This document describes the implementation and internal architecture of the WIQA Engine and outlines the multi-step process that is required to check a set of RDF graphs against a WIQA policy and to generate WIQA explanations.
The WIQA engine is a library for filtering Semantic Web information. The input is a set of RDF graphs, each named with a URI. The output is an RDF graph that contains only those triples from the source graphs that match a certain policy.
In addition to the filtering, the engine can generate textual explanation objects that explain to a user why a certain triple was accepted into the output graph. The power of the policy language can be extended by defining custom Functions and Extensions.
Policies are defined using the WIQA-PL policy language. Its syntax is inspired by the SPARQL query language. The WIQA engine builds on ARQ, the SPARQL implementation that is shipped with the Jena Semantic Web Framework.
This document assumes familiarity with the WIQA engine's public API.
| Package | Purpose |
|---|---|
| de.fuberlin.wiwiss.wiqa | The engine's public API. |
| de.fuberlin.wiwiss.wiqa.bindings | Code for dealing with streams of solutions and for grouping solutions by shared variable values. Solutions are called bindings inside the codebase because the ARQ class com.hp.hpl.jena.query.core.Binding is used as an implementation of the concept. |
| de.fuberlin.wiwiss.wiqa.count | Code for evaluating count constraints. Implements the algorithm described in section 7. |
| de.fuberlin.wiwiss.wiqa.engine | The query engine's core, especially those parts that hook into Jena's ARQ query processor. |
| de.fuberlin.wiwiss.wiqa.example | Some usage examples. |
| de.fuberlin.wiwiss.wiqa.explanation | Code for generating explanations. Implements the algorithm described in section 8. |
| de.fuberlin.wiwiss.wiqa.gp | Code for arranging graph patterns into a tree. Implements the algorithm described in section 6. |
| de.fuberlin.wiwiss.wiqa.extensions | Contains various functions and extensions that add capabilities to the engine, such as a complex trust filtering metric. |
| de.fuberlin.wiwiss.wiqa.parser | Hand-authored support code for the JavaCC-generated WIQA-PL parser. |
| de.fuberlin.wiwiss.wiqa.parser.javacc | JavaCC-generated parser for WIQA policies. |
| de.fuberlin.wiwiss.wiqa.vocab | RDF vocabularies used by WIQA. |
A WIQA policy is a set of patterns and constraints. Policies operate on an input dataset (described in the API overview). Input triples that match the patterns and constraints are accepted into an output RDF graph. Policies are written using the WIQA-PL language, whose features are described in the WIQA-PL Language Specification.
The following example policy has five graph patterns, several explanation templates, and a count constraint. Namespace prefix declarations have been omitted.
NAME "Asserted by analysts with at least 3 positive ratings"

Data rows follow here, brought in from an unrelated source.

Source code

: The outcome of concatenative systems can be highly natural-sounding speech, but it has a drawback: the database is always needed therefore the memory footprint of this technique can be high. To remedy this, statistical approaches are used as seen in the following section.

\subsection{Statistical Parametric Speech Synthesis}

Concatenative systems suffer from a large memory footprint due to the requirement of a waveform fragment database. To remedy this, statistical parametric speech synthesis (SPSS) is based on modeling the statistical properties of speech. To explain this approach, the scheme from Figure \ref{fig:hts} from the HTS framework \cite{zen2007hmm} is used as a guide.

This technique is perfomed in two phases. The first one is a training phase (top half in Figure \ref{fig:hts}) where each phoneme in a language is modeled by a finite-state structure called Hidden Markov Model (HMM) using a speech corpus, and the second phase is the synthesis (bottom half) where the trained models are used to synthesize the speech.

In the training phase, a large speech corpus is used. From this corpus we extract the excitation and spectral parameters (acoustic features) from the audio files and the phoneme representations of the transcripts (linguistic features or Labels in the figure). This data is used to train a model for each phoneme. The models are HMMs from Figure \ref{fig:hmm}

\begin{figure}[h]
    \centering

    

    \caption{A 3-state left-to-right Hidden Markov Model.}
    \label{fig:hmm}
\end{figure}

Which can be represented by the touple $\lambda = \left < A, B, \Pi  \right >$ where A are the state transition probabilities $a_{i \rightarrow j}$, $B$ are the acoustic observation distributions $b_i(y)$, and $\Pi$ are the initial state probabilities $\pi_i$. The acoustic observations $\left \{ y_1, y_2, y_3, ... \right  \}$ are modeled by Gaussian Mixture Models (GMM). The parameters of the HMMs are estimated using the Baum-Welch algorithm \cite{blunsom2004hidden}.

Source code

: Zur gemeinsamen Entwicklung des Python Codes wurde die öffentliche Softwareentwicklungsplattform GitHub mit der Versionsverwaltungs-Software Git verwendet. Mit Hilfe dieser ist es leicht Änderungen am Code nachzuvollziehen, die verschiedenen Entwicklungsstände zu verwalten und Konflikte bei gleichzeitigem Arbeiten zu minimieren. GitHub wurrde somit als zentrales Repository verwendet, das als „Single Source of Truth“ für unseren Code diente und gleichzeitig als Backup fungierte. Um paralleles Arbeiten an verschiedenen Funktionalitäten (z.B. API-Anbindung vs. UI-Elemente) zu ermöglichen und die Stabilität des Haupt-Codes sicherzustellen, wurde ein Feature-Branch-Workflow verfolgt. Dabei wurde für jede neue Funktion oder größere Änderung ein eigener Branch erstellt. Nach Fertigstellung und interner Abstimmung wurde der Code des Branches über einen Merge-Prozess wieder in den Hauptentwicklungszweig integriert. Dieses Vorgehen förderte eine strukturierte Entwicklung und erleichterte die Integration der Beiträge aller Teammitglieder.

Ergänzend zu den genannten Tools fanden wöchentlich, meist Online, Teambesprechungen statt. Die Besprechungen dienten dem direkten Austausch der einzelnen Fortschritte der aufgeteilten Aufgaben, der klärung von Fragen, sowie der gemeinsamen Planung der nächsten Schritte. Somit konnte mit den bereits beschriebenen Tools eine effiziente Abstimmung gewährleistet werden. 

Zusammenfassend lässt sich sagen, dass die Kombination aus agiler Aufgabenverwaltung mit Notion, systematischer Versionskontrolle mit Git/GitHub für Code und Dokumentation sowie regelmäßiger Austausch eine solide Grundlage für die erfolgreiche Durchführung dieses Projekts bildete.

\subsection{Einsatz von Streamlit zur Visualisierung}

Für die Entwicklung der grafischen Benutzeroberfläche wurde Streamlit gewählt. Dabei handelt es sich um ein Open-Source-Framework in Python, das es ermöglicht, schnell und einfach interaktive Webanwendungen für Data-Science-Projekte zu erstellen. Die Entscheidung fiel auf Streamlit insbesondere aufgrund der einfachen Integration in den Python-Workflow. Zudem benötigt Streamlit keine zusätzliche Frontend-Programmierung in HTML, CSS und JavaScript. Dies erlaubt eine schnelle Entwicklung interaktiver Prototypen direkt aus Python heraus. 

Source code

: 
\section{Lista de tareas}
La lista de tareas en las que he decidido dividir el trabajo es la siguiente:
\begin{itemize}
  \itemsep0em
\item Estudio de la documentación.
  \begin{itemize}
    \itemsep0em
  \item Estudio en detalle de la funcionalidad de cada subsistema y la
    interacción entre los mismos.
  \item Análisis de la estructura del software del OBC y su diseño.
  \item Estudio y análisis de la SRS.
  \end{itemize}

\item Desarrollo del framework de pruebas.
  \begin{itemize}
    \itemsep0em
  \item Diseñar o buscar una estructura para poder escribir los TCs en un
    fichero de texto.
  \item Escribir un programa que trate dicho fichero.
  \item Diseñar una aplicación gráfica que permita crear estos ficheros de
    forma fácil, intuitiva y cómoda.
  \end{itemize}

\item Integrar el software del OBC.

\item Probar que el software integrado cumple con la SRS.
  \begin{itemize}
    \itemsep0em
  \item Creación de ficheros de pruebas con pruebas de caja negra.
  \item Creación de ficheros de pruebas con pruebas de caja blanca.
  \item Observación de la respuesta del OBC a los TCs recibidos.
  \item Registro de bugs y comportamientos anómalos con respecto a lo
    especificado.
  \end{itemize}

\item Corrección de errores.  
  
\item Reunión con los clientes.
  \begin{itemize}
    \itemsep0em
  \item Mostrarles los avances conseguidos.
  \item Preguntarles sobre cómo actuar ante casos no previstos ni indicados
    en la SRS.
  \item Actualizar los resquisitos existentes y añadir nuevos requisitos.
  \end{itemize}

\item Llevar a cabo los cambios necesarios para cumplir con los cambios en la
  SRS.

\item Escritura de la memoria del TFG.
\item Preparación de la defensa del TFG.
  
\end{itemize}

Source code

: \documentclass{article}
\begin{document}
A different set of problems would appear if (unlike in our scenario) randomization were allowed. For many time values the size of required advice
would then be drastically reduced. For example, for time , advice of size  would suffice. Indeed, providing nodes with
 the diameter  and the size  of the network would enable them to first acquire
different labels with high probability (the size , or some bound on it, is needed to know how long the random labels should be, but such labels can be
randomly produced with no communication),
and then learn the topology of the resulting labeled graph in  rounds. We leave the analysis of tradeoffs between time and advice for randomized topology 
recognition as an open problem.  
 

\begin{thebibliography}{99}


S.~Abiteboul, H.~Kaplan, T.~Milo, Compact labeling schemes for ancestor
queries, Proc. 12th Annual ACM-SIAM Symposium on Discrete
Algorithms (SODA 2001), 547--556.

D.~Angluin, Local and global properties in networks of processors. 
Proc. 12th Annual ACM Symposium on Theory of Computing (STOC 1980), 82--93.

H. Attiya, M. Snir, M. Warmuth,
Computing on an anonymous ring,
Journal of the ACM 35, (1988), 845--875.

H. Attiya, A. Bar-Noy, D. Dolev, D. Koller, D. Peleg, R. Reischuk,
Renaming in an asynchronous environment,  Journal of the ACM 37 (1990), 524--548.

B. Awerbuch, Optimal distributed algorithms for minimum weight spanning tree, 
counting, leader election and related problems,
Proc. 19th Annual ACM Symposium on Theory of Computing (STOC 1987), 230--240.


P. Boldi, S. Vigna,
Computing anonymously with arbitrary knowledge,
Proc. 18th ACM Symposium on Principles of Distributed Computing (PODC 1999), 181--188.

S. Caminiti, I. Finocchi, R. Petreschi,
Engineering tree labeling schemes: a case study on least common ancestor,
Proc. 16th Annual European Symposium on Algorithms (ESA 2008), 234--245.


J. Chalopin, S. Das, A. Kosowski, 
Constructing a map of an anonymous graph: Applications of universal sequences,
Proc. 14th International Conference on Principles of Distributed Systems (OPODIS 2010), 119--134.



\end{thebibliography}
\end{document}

DESCRIPTION "Only accept information that has been asserted
by analysts who have received at least 3 positive ratings."
PATTERNS {
GRAPH fd:GraphFromAggregator {
EXPL "it was asserted by " ?authority " and " .
?GRAPH swp:assertedBy ?warrant .
?warrant swp:authority ?authority .
}
GRAPH ?graph2 {
?authority rdf:type fin:Analyst .
}
GRAPH fd:GraphFromAggregator {
EXPL ?authority2 " claims that " ?authority " is an analyst." .
?graph2 swp:assertedBy ?warrant2 .
?warrant2 swp:authority ?authority2 .
}
GRAPH ANY {
EXPL ?authority "has received positive ratings from" .
?rater fin:positiveRating ?authority .
FILTER (wiqa:count(?rater) >= 3) .
}
GRAPH fd:BackgroundInformation {
EXPL ?rater "who works for" ?company .
?rater fin:affiliation ?company .
}
}
These policies are parsed into a cluster of Java objects centered around the Policy class.

Policies consist of several parts:
The parser's job is to turn a policy, written down in WIQA-PL, into a Policy object. Application programmers access it through the PolicyParser facade, the full implementation is in the de.fuberlin.wiwiss.wiqa.parser package.
The parser is derived from ARQ's SPARQL parser and built using the JavaCC parser generator. Most of the parser code (the javacc subpackage) is automatically generated from a grammar definition file by JavaCC. The grammar file can be found in the distribution as /grammar/wiqa.jj. It was created by adapting ARQ's sparql.jj. Most low-level grammar structures, such as triple patterns or FILTER expressions, have been re-used without change. But the grammar's higher levels have been replaced with grammar rules for WIQA-PL.
While the parser reads a WIQA-PL file, it adds the various parts described in the previous section to a Policy object using its setter methods.
One syntactic construct in WIQA-PL is overloaded with three different features: the extension function syntax.
FILTER ... ext:someQName(?foo, ?bar) ...
When this “QName or URI followed by arguments in brackets” syntax is encountered in a policy, it could be
These features can be distinguished only by the URI. Count constraints use the well-known URI wiqa:count, and all other URIs must be checked against the lists of registered functions and extensions to see which kind it represents.
Distinguishing between these three types is somewhat difficult in the token/rule framework provided by JavaCC. Like most parsers, a JavaCC-generated parser operates in two stages: First, the input string is split into tokens (e.g. keywords, QNames, URIs, literals, punctuation). Second, the stream of tokens is matched against the grammar rules. To cope with the three function types, the WIQA parser has another phase between these two: The token stream is analysed, and URI or QName tokens whose URI is wiqa:count or a registered extension are replaced by special “count” or “extension” tokens. This happens in CustomTokenManager. The grammar rules for count constraints and extensions are defined using these tokens.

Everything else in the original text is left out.